[Extracted data entries]

:::::

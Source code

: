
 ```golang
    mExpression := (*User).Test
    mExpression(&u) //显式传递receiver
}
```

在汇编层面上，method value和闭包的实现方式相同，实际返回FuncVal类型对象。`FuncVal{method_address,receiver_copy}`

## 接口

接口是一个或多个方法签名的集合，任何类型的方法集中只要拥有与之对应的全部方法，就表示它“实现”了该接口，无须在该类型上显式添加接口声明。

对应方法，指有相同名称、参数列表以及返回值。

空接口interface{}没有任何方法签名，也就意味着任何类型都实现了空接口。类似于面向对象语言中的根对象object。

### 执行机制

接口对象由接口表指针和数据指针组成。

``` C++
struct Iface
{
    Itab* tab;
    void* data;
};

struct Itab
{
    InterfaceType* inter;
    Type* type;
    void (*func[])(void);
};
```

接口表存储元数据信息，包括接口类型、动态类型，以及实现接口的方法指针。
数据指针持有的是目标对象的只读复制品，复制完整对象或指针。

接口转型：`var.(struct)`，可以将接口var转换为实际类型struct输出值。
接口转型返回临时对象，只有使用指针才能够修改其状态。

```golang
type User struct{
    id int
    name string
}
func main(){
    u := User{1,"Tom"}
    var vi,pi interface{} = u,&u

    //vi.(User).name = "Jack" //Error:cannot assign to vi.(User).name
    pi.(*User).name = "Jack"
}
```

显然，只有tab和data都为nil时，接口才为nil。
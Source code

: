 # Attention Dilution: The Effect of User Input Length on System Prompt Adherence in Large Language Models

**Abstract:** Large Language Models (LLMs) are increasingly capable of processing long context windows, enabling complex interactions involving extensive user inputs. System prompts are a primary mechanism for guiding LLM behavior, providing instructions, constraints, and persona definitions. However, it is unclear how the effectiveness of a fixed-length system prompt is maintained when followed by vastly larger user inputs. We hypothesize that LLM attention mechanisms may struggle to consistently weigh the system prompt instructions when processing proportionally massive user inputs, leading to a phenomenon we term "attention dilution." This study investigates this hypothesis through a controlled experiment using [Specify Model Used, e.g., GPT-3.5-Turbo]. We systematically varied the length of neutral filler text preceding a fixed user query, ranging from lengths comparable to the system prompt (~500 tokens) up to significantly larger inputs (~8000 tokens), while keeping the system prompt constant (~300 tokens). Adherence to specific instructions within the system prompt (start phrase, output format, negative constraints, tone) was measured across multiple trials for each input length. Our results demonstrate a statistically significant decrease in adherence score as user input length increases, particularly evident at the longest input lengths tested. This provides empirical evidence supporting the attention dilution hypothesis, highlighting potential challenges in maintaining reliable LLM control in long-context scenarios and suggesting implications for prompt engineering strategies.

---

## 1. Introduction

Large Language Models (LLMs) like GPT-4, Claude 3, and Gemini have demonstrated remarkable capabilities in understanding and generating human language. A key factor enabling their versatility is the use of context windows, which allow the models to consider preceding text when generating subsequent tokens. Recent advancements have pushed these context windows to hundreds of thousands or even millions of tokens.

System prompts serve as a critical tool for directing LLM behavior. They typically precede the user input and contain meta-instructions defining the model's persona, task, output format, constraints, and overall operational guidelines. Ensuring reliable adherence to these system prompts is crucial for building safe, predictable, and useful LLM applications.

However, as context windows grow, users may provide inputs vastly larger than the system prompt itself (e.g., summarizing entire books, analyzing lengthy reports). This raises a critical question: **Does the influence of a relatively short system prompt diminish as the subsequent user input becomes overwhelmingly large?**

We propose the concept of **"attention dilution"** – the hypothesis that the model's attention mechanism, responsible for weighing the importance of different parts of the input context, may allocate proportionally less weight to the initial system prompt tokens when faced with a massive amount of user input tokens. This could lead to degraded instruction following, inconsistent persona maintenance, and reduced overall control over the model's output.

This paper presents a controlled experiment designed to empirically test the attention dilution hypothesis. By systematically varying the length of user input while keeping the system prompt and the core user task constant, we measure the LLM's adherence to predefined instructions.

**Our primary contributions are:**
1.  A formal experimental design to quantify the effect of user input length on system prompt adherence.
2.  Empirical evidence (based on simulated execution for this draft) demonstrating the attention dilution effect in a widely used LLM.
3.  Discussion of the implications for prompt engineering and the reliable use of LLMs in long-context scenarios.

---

:::::

> _What is required_:
What is needed is the number of lines in the data that hold the word "these", and nothing more.

> _The completed task_:
2